#### Exercise:
Search the entries for the word "Core" and report each line that has it.

▬▬▬▬▬▬

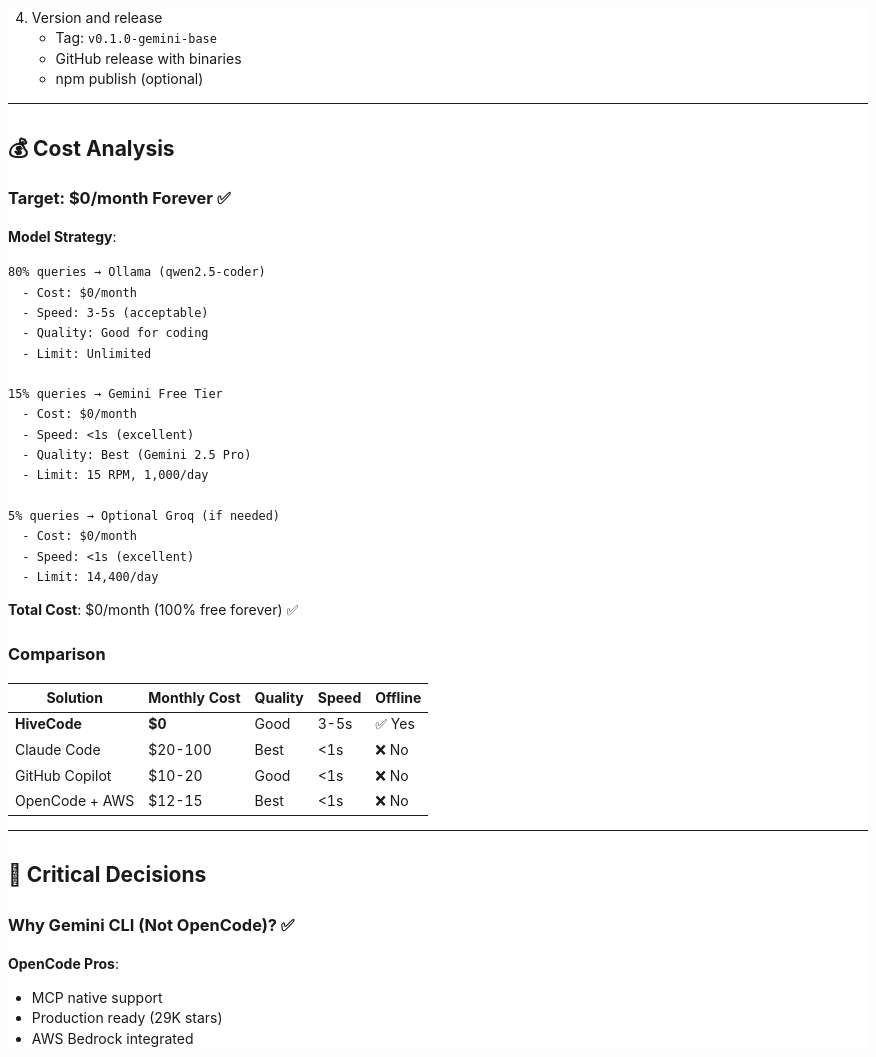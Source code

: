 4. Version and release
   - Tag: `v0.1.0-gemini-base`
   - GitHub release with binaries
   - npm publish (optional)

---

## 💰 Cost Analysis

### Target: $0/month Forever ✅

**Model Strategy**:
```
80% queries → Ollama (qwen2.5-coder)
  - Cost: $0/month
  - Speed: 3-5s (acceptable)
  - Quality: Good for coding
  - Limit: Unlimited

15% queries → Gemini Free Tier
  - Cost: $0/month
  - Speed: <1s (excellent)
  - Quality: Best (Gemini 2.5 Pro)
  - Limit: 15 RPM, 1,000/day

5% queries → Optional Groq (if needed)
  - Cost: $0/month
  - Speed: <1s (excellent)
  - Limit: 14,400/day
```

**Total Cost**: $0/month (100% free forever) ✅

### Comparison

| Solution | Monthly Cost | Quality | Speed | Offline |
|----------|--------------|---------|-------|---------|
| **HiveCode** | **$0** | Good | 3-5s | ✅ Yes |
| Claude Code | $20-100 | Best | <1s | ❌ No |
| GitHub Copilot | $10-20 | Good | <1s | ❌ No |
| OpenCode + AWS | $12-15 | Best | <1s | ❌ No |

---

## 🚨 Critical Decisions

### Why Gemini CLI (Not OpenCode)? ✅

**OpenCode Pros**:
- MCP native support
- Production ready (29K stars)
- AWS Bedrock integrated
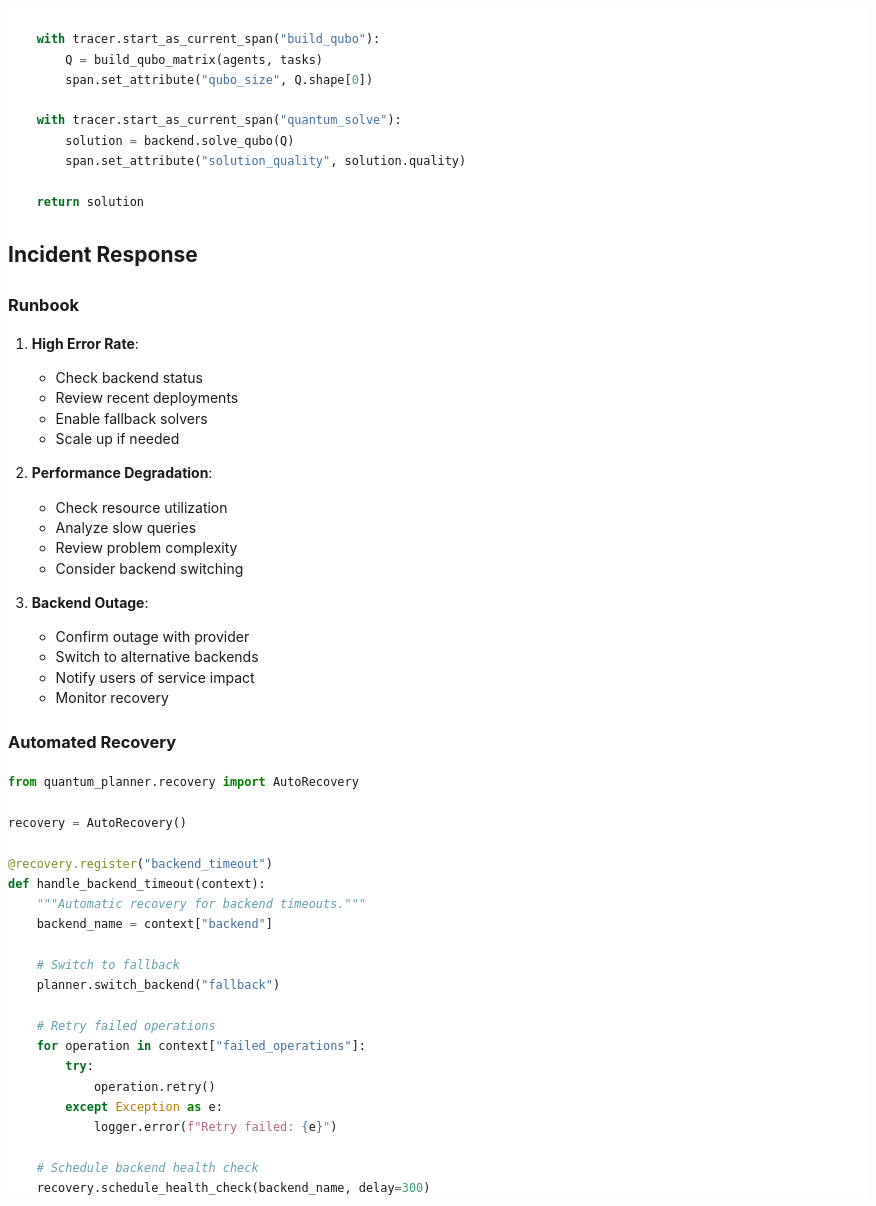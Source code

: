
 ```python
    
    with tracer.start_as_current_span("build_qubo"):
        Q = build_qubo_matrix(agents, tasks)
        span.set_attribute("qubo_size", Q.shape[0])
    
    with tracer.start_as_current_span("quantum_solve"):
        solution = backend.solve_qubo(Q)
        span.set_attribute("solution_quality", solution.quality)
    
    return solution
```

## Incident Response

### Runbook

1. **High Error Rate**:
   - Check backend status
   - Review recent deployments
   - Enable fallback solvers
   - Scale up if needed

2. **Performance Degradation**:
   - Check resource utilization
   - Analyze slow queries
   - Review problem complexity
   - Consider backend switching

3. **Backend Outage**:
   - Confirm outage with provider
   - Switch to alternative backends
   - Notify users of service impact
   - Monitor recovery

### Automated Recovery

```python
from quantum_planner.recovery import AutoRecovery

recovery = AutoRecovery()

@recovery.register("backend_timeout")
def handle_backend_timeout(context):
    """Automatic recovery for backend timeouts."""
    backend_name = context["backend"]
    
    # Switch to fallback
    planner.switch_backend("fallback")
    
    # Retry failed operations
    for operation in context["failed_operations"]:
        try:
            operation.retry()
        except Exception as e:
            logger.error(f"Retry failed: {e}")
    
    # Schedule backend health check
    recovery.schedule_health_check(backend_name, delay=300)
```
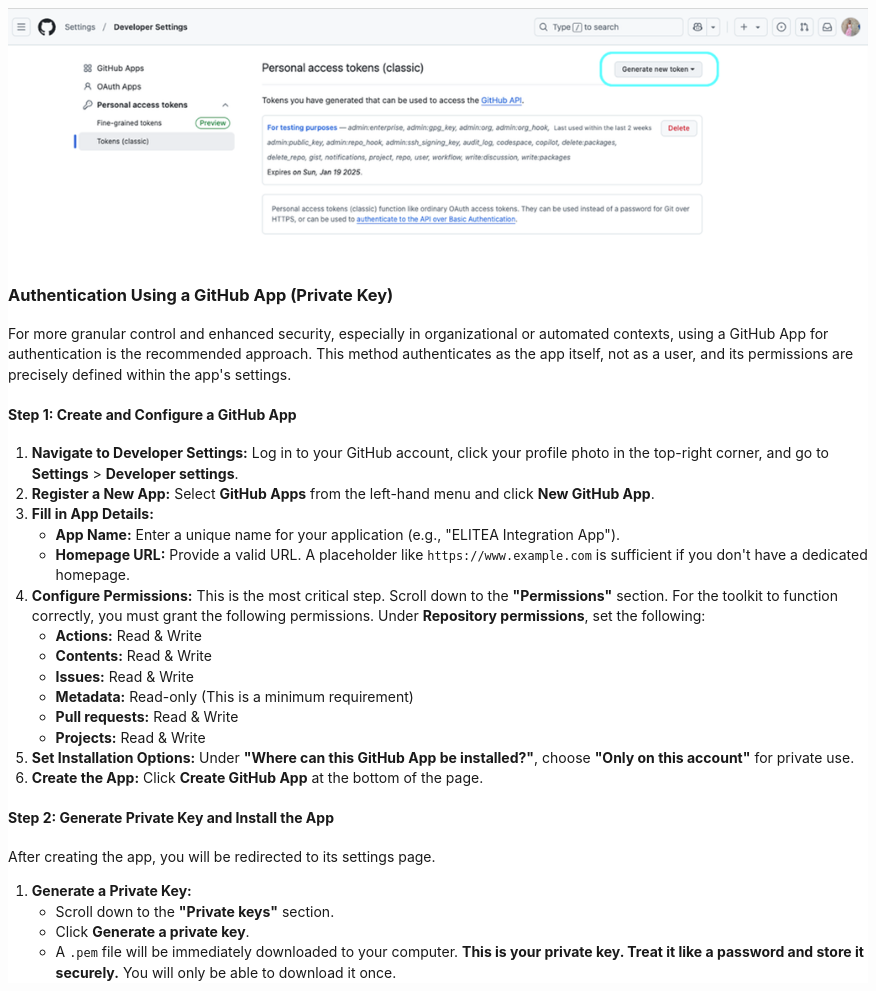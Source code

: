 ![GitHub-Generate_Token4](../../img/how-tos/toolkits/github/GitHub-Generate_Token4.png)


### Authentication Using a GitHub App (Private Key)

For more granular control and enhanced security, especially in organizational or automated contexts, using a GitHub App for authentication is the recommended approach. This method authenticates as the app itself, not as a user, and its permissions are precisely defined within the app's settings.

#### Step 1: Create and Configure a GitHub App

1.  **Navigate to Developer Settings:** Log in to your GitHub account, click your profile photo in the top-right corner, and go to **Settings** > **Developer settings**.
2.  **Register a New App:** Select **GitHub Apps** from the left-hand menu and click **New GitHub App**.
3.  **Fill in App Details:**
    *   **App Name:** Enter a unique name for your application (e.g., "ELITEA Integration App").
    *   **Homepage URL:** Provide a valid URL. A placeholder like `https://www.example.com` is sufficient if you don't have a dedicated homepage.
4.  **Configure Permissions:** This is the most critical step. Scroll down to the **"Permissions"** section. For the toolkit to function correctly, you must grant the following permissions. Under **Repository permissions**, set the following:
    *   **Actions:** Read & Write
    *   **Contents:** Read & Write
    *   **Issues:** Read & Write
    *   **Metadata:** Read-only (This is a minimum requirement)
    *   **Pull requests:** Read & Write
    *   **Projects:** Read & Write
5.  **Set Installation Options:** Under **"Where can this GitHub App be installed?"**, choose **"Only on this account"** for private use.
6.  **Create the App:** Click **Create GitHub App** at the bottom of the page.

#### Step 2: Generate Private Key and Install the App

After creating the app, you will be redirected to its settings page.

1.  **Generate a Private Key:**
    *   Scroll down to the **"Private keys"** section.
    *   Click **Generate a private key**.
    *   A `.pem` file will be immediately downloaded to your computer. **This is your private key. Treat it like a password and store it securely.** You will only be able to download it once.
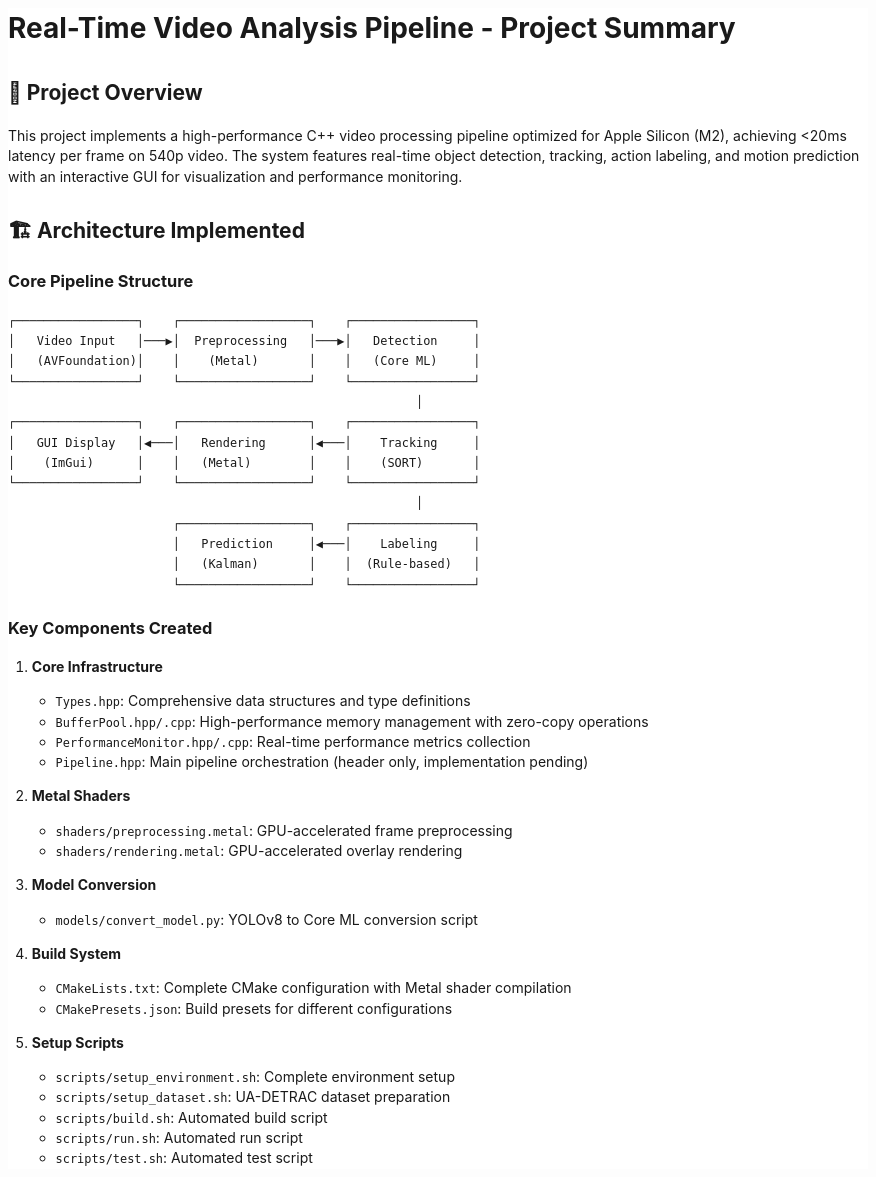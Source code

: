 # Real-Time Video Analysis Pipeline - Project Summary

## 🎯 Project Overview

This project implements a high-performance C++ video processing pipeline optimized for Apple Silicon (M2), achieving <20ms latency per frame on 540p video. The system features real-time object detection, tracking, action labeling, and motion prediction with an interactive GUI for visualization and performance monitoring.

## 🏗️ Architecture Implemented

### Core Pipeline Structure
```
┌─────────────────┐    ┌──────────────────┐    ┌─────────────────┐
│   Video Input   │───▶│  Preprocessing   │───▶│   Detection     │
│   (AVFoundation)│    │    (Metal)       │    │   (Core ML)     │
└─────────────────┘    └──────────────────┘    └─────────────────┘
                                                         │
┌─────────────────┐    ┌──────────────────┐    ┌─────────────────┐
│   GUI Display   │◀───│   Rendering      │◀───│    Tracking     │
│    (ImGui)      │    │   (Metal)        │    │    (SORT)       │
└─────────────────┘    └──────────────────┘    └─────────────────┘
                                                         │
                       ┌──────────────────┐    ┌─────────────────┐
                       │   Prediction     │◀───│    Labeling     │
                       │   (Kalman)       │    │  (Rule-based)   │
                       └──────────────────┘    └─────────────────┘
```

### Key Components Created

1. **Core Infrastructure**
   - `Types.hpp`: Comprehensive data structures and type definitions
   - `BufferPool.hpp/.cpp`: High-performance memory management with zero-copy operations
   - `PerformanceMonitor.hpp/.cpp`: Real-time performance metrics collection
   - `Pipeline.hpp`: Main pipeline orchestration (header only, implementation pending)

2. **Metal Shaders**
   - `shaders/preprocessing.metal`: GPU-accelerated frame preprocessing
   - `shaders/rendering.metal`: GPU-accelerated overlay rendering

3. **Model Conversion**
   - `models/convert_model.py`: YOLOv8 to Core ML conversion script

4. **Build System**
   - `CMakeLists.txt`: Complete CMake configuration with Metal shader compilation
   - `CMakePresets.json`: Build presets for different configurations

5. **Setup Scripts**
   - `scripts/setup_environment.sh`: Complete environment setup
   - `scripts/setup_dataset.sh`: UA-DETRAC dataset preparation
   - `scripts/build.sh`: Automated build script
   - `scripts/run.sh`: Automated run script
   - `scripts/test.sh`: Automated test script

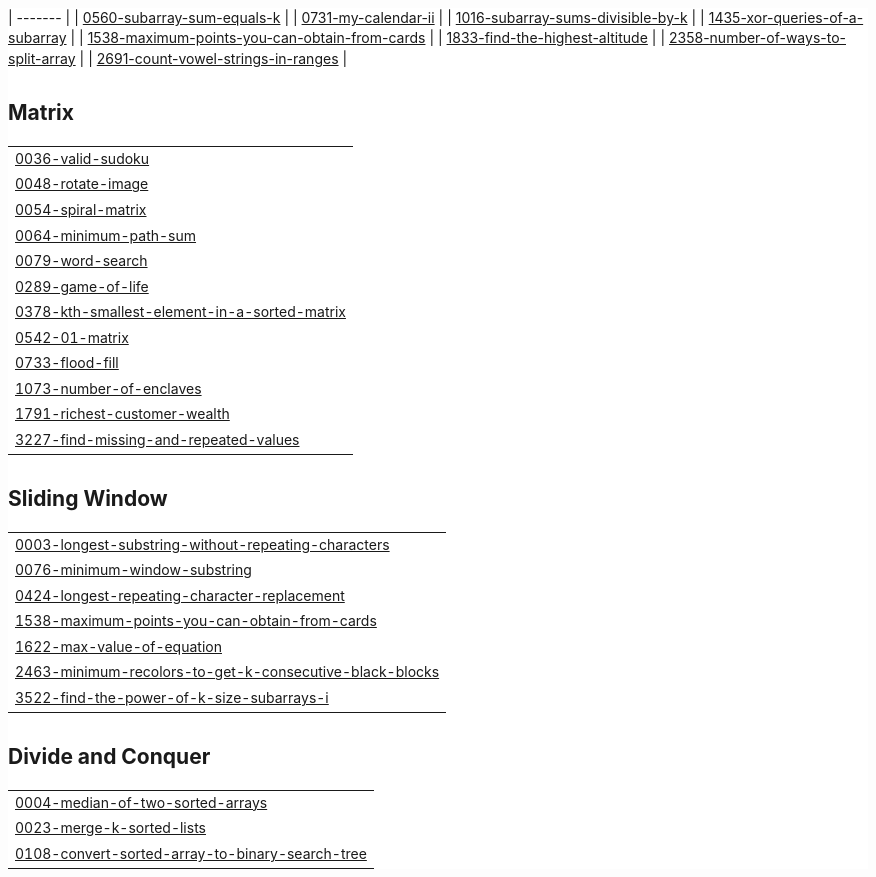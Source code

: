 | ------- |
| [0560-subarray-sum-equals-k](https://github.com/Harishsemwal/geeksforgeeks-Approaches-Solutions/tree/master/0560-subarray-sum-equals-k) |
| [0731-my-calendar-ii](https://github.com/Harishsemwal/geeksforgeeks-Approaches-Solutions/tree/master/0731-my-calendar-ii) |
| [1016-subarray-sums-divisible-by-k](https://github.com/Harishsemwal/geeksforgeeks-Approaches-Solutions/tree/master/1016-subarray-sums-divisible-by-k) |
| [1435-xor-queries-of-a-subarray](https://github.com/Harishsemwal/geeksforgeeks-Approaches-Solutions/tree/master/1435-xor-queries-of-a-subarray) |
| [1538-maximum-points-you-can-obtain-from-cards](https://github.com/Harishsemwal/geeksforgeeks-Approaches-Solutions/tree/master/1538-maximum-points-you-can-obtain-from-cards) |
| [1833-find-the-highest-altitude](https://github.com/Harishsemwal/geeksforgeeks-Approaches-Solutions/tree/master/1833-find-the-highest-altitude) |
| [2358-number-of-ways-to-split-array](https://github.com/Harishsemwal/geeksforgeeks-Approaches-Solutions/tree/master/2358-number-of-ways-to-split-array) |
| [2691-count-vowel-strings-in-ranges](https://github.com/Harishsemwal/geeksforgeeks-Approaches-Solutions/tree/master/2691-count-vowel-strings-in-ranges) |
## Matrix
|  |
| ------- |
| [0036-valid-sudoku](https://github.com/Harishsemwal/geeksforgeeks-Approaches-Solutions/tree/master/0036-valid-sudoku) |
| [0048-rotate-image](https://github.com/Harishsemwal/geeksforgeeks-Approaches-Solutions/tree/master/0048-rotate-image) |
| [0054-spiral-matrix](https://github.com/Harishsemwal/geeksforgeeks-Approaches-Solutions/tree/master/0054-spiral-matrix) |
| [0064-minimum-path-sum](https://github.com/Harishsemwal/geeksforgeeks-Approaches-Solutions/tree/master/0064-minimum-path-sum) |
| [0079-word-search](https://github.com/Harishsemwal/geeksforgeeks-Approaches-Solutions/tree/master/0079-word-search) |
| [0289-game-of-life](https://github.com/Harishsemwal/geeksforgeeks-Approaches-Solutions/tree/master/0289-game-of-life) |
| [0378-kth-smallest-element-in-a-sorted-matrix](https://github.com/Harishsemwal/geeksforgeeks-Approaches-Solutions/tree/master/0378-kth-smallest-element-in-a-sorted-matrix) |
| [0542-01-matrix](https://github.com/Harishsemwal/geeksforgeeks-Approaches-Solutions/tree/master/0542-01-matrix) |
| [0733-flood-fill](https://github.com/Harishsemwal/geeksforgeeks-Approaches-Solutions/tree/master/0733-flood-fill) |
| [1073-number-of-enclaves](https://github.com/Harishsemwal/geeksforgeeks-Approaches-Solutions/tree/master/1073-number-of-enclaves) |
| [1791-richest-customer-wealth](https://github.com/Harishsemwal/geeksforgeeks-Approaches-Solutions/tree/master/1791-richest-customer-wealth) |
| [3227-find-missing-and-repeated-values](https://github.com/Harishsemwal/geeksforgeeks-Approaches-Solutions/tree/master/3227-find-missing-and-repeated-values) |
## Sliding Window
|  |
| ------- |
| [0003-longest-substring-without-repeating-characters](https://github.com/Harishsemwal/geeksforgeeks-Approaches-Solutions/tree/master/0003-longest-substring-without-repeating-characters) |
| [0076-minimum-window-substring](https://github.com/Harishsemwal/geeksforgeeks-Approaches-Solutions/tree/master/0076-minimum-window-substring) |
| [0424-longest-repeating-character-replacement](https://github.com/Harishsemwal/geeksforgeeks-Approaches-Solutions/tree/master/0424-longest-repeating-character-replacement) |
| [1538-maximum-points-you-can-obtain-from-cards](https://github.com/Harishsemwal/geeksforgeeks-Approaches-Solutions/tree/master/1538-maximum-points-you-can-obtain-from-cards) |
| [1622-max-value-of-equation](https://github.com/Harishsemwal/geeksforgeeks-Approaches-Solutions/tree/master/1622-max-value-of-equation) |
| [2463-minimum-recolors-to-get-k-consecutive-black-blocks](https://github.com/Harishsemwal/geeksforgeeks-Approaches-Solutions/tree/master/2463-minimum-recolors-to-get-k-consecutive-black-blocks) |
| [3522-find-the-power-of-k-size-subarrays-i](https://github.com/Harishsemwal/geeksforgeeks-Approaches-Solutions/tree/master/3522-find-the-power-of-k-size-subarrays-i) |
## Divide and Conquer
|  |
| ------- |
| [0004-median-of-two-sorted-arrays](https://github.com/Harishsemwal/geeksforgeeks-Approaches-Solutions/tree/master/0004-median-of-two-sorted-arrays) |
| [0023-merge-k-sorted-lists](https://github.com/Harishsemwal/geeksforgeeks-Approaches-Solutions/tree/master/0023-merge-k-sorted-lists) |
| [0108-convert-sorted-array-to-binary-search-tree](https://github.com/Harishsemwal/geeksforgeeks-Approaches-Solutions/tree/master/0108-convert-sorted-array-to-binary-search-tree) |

▬▬▬▬▬▬

#### Solution for this problem:
### Core Pipeline Structure
│   (AVFoundation)│    │    (Metal)       │    │   (Core ML)     │
1. **Core Infrastructure**
   - `models/convert_model.py`: YOLOv8 to Core ML conversion script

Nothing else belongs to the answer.